SUMMARY OF THE INVENTION

Oil field tools, especially packer devices or packer apparatus, are fabricated with right hand or clockwise rotation for setting the resilient packer elements thereof, whereupon fluid flow thereacross is precluded. One primary function of a packer device as described herein is to arrange the packer elements in series respective the tubing string whereby the annulus formed between the production tubing and the well casing prevents uphole flow of well fluid when the packer elements are expanded and set into engagement with the wall of the casing, thereby filling the annulus between the tubing and casing, whereupon both uphole and downhole flow of well fluid is prevented.

Packer apparatus often remain downhole for extended lengths of time and when the time arrives to remove the tool string for one reason or another, the deleterious affects of the well fluids may have corroded the various coacting parts of the packer apparatus, making it difficult to unscrew the components of the packer that unseat or relax the packer elements.

Packer apparatus usually form a component of a tool string wherein there may be a tubing anchor, and other components such as a gas separator and a production pump, for example only, arranged in series relationship. Usually, such a tool string is made up as the recited components thereof are introduced into the casing at the well head or Christmas Tree. Consequently, when downhole problems arise, the packer and the tubing anchor must be unseated, or released from engagement with the casing, otherwise the production tubing along with the tool string cannot be retrieved without resorting to costly fishing expedients.

In order to overcome these difficulties, several novel improvements are set forth in this disclosure.

When unseating the resilient packer elements of a prior art packer device having clockwise rotation of the tubing string for setting, the torque is effected upon the entire tubing string and this action is liable to disconnect most any of the threaded joints of the tool string that are located above the hold-down. In such a catastrophe, it would then be necessary to call in the experts to fish for whatever is stuck downhole.

Consequently, it is desirable to have available a unique packer device which is set by counterclockwise rotation with a torque force less than the force required to unscrew the joints of the tubing string as well as other tools of the tool string. When the packer device of this invention is located above the hold down, as shown in the Figures of the drawings, there can be no separation of the threaded connections of the various tools located therebelow, regardless of the direction of rotation required to unscrew various parts thereof.

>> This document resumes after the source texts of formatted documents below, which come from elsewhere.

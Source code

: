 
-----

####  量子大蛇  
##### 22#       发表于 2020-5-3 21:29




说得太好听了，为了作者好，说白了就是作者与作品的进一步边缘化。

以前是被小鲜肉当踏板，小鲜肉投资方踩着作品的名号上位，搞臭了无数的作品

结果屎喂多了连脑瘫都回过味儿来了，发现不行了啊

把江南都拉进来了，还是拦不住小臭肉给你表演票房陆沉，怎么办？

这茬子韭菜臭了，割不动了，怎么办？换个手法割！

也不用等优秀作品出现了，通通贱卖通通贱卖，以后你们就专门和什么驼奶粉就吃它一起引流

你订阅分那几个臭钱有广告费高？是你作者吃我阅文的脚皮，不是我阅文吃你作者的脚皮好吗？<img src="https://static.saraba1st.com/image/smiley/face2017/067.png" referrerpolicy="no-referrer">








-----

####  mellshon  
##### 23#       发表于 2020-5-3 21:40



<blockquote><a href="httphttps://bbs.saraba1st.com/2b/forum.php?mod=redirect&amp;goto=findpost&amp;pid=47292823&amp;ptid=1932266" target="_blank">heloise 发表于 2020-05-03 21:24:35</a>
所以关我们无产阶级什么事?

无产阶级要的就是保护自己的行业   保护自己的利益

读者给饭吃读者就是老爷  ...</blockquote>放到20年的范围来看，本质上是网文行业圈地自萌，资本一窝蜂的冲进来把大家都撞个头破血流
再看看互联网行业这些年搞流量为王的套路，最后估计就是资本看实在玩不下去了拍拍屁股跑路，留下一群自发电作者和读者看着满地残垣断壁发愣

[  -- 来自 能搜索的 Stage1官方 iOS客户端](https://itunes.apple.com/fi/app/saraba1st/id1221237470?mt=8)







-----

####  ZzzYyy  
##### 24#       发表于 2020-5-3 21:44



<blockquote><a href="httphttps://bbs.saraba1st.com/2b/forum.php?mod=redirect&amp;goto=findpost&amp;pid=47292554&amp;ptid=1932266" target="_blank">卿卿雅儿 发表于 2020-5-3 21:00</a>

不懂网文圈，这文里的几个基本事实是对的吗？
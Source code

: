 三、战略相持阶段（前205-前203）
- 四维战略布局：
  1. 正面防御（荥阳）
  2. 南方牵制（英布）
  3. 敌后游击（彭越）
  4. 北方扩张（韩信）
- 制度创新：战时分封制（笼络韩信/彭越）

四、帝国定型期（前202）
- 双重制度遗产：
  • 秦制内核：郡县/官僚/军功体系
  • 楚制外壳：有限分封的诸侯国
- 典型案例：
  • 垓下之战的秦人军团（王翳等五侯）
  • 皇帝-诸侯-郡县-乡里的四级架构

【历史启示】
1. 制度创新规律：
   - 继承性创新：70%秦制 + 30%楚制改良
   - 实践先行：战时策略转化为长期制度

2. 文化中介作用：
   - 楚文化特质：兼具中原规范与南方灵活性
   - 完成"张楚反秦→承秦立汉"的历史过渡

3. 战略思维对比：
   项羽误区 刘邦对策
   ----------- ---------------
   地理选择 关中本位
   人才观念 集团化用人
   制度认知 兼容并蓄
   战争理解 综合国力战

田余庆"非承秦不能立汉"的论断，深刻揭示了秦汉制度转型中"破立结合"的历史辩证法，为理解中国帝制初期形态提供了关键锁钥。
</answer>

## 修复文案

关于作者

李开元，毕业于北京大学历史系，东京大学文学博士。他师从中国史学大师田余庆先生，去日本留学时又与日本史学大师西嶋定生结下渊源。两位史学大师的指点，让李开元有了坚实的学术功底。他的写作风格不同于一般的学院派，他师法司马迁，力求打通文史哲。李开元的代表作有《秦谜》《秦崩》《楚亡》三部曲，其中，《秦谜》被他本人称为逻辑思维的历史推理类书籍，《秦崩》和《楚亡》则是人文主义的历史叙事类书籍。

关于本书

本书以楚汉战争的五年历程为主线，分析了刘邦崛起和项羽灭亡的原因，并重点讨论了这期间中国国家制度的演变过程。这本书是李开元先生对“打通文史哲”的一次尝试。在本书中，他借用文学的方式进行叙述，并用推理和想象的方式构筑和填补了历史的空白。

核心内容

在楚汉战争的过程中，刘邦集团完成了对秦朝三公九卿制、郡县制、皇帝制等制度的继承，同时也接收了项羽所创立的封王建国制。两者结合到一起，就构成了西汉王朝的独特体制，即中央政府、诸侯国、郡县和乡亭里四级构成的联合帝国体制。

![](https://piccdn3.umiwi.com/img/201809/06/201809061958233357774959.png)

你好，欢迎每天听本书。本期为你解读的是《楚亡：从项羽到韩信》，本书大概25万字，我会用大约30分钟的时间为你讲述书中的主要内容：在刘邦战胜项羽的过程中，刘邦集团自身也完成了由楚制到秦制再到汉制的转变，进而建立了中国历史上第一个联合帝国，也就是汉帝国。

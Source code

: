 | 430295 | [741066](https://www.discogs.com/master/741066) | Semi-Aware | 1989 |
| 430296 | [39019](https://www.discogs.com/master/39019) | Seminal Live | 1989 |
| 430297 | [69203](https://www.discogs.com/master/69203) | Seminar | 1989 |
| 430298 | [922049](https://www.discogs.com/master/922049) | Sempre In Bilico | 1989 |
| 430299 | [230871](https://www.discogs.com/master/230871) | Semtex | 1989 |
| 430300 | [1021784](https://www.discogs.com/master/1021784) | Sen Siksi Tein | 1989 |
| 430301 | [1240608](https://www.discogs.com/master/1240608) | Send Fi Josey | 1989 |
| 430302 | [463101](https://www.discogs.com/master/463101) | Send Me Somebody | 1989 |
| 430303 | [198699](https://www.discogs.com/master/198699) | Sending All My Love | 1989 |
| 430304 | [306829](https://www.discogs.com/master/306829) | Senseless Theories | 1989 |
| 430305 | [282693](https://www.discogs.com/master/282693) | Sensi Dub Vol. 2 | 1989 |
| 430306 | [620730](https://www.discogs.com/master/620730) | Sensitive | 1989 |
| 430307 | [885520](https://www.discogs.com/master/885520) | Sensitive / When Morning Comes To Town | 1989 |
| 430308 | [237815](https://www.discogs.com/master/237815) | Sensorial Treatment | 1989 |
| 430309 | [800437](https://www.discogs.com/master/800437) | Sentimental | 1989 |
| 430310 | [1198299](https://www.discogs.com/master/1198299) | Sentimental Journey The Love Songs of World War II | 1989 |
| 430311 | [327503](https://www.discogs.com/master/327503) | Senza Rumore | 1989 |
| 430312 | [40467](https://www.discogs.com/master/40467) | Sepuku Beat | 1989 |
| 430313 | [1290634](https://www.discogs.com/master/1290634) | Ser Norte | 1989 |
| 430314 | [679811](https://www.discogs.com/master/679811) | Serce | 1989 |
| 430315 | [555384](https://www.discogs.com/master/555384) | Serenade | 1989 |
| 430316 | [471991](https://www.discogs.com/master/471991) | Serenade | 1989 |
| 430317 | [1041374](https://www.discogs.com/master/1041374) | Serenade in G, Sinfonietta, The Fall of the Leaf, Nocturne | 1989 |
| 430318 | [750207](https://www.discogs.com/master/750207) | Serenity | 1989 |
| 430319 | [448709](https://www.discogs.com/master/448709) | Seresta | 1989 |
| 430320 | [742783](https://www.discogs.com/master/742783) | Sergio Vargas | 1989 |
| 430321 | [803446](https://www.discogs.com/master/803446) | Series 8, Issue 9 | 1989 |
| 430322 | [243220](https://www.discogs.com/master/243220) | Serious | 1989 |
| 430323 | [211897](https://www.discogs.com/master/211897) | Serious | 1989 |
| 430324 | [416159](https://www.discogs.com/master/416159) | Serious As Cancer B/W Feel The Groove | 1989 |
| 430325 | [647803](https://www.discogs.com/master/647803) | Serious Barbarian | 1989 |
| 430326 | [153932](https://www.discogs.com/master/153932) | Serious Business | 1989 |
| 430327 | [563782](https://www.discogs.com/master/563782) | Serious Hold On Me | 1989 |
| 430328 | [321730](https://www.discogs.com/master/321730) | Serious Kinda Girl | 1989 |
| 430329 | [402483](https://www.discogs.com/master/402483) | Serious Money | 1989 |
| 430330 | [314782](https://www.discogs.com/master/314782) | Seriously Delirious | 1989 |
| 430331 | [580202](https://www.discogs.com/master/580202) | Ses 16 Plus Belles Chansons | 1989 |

Those skilled in the art, after digesting this entire disclosure, will appreciate that this disclosed packer device can be run above a tubing anchor along with other tools, such as a gas separator hookup, for example. This invention includes equalizing or drain ports that facilitate running and pulling the packer. In the present packer apparatus, approximately three turns left are required to set the packer elements, and right hand rotation to release the packer elements. The tubing can be placed in tension, compression or neutral. Low torque is required for setting the packer elements, and there are no slips or moving parts to wear out from pump movement. When desired, two packers can be run in the same string to isolate a zone for pumping, and furthermore, this packer can be run below a casing leak or perforations, and preferably is fabricated of stainless steel to further avoid the likelihood of corroded threads.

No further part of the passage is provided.